◆ **BRIEF**
Without changing a character, return the entries, but not the images they hold.

◆ **RECORD SET**

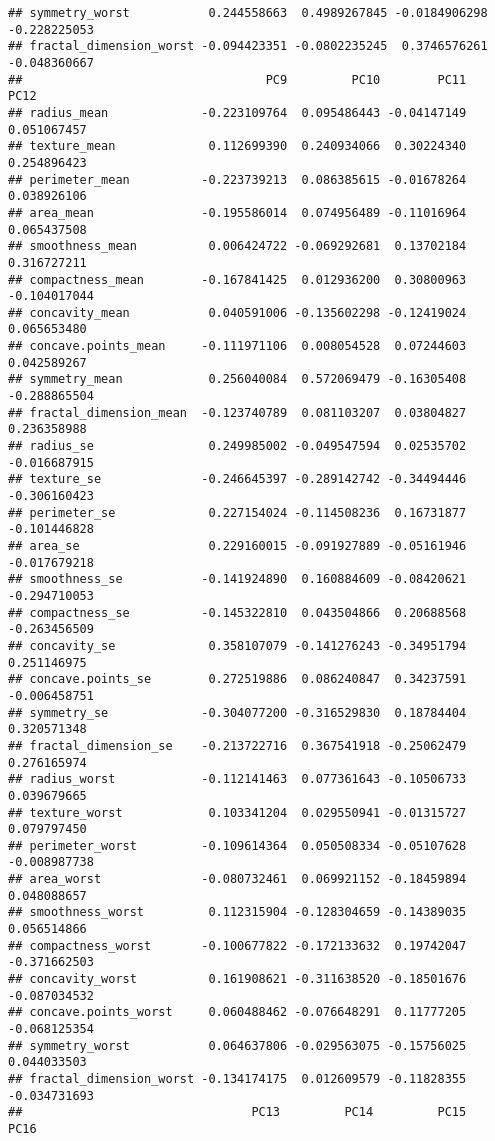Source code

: \documentclass[
]{article}
\begin{document}
\begin{verbatim}
## symmetry_worst           0.244558663  0.4989267845 -0.0184906298 -0.228225053
## fractal_dimension_worst -0.094423351 -0.0802235245  0.3746576261 -0.048360667
##                                  PC9         PC10        PC11         PC12
## radius_mean             -0.223109764  0.095486443 -0.04147149  0.051067457
## texture_mean             0.112699390  0.240934066  0.30224340  0.254896423
## perimeter_mean          -0.223739213  0.086385615 -0.01678264  0.038926106
## area_mean               -0.195586014  0.074956489 -0.11016964  0.065437508
## smoothness_mean          0.006424722 -0.069292681  0.13702184  0.316727211
## compactness_mean        -0.167841425  0.012936200  0.30800963 -0.104017044
## concavity_mean           0.040591006 -0.135602298 -0.12419024  0.065653480
## concave.points_mean     -0.111971106  0.008054528  0.07244603  0.042589267
## symmetry_mean            0.256040084  0.572069479 -0.16305408 -0.288865504
## fractal_dimension_mean  -0.123740789  0.081103207  0.03804827  0.236358988
## radius_se                0.249985002 -0.049547594  0.02535702 -0.016687915
## texture_se              -0.246645397 -0.289142742 -0.34494446 -0.306160423
## perimeter_se             0.227154024 -0.114508236  0.16731877 -0.101446828
## area_se                  0.229160015 -0.091927889 -0.05161946 -0.017679218
## smoothness_se           -0.141924890  0.160884609 -0.08420621 -0.294710053
## compactness_se          -0.145322810  0.043504866  0.20688568 -0.263456509
## concavity_se             0.358107079 -0.141276243 -0.34951794  0.251146975
## concave.points_se        0.272519886  0.086240847  0.34237591 -0.006458751
## symmetry_se             -0.304077200 -0.316529830  0.18784404  0.320571348
## fractal_dimension_se    -0.213722716  0.367541918 -0.25062479  0.276165974
## radius_worst            -0.112141463  0.077361643 -0.10506733  0.039679665
## texture_worst            0.103341204  0.029550941 -0.01315727  0.079797450
## perimeter_worst         -0.109614364  0.050508334 -0.05107628 -0.008987738
## area_worst              -0.080732461  0.069921152 -0.18459894  0.048088657
## smoothness_worst         0.112315904 -0.128304659 -0.14389035  0.056514866
## compactness_worst       -0.100677822 -0.172133632  0.19742047 -0.371662503
## concavity_worst          0.161908621 -0.311638520 -0.18501676 -0.087034532
## concave.points_worst     0.060488462 -0.076648291  0.11777205 -0.068125354
## symmetry_worst           0.064637806 -0.029563075 -0.15756025  0.044033503
## fractal_dimension_worst -0.134174175  0.012609579 -0.11828355 -0.034731693
##                                PC13         PC14         PC15        PC16

\end{verbatim}
\end{document}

◆ **YOUR RESPONSE**
Source code

: \documentclass[
]{article}
\begin{document}
\begin{verbatim}
## symmetry_worst           0.244558663  0.4989267845 -0.0184906298 -0.228225053
## fractal_dimension_worst -0.094423351 -0.0802235245  0.3746576261 -0.048360667
##                                  PC9         PC10        PC11         PC12
## radius_mean             -0.223109764  0.095486443 -0.04147149  0.051067457
## texture_mean             0.112699390  0.240934066  0.30224340  0.254896423
## perimeter_mean          -0.223739213  0.086385615 -0.01678264  0.038926106
## area_mean               -0.195586014  0.074956489 -0.11016964  0.065437508
## smoothness_mean          0.006424722 -0.069292681  0.13702184  0.316727211
## compactness_mean        -0.167841425  0.012936200  0.30800963 -0.104017044
## concavity_mean           0.040591006 -0.135602298 -0.12419024  0.065653480
## concave.points_mean     -0.111971106  0.008054528  0.07244603  0.042589267
## symmetry_mean            0.256040084  0.572069479 -0.16305408 -0.288865504
## fractal_dimension_mean  -0.123740789  0.081103207  0.03804827  0.236358988
## radius_se                0.249985002 -0.049547594  0.02535702 -0.016687915
## texture_se              -0.246645397 -0.289142742 -0.34494446 -0.306160423
## perimeter_se             0.227154024 -0.114508236  0.16731877 -0.101446828
## area_se                  0.229160015 -0.091927889 -0.05161946 -0.017679218
## smoothness_se           -0.141924890  0.160884609 -0.08420621 -0.294710053
## compactness_se          -0.145322810  0.043504866  0.20688568 -0.263456509
## concavity_se             0.358107079 -0.141276243 -0.34951794  0.251146975
## concave.points_se        0.272519886  0.086240847  0.34237591 -0.006458751
## symmetry_se             -0.304077200 -0.316529830  0.18784404  0.320571348
## fractal_dimension_se    -0.213722716  0.367541918 -0.25062479  0.276165974
## radius_worst            -0.112141463  0.077361643 -0.10506733  0.039679665
## texture_worst            0.103341204  0.029550941 -0.01315727  0.079797450
## perimeter_worst         -0.109614364  0.050508334 -0.05107628 -0.008987738
## area_worst              -0.080732461  0.069921152 -0.18459894  0.048088657
## smoothness_worst         0.112315904 -0.128304659 -0.14389035  0.056514866
## compactness_worst       -0.100677822 -0.172133632  0.19742047 -0.371662503
## concavity_worst          0.161908621 -0.311638520 -0.18501676 -0.087034532
## concave.points_worst     0.060488462 -0.076648291  0.11777205 -0.068125354
## symmetry_worst           0.064637806 -0.029563075 -0.15756025  0.044033503
## fractal_dimension_worst -0.134174175  0.012609579 -0.11828355 -0.034731693
##                                PC13         PC14         PC15        PC16

\end{verbatim}
\end{document}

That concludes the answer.